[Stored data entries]
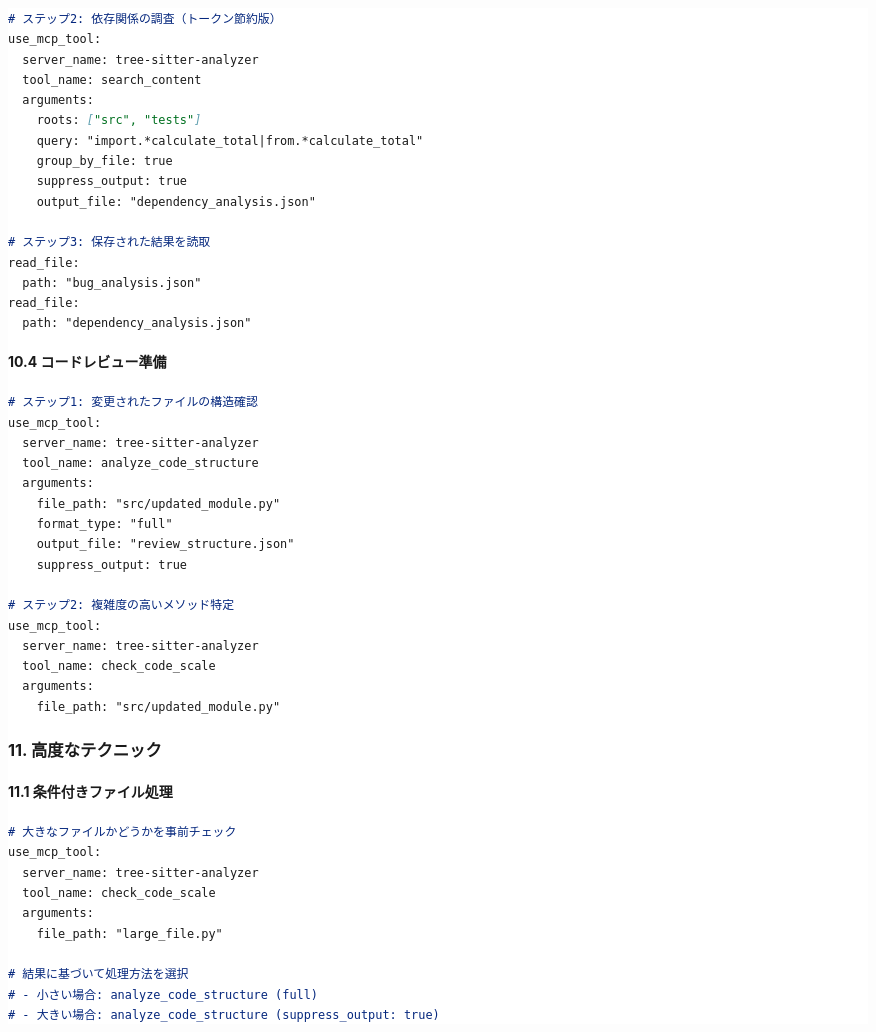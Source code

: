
 ```markdown
# ステップ2: 依存関係の調査（トークン節約版）
use_mcp_tool:
  server_name: tree-sitter-analyzer
  tool_name: search_content
  arguments:
    roots: ["src", "tests"]
    query: "import.*calculate_total|from.*calculate_total"
    group_by_file: true
    suppress_output: true
    output_file: "dependency_analysis.json"

# ステップ3: 保存された結果を読取
read_file:
  path: "bug_analysis.json"
read_file:
  path: "dependency_analysis.json"
```

#### 10.4 コードレビュー準備
```markdown
# ステップ1: 変更されたファイルの構造確認
use_mcp_tool:
  server_name: tree-sitter-analyzer
  tool_name: analyze_code_structure
  arguments:
    file_path: "src/updated_module.py"
    format_type: "full"
    output_file: "review_structure.json"
    suppress_output: true

# ステップ2: 複雑度の高いメソッド特定
use_mcp_tool:
  server_name: tree-sitter-analyzer
  tool_name: check_code_scale
  arguments:
    file_path: "src/updated_module.py"
```

### 11. 高度なテクニック

#### 11.1 条件付きファイル処理
```markdown
# 大きなファイルかどうかを事前チェック
use_mcp_tool:
  server_name: tree-sitter-analyzer
  tool_name: check_code_scale
  arguments:
    file_path: "large_file.py"

# 結果に基づいて処理方法を選択
# - 小さい場合: analyze_code_structure (full)
# - 大きい場合: analyze_code_structure (suppress_output: true)
```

**What you need to do**
Lines with the word "true": copy each one from the data above.

**Output**
    group_by_file: true
    suppress_output: true
    suppress_output: true
# - 大きい場合: analyze_code_structure (suppress_output: true)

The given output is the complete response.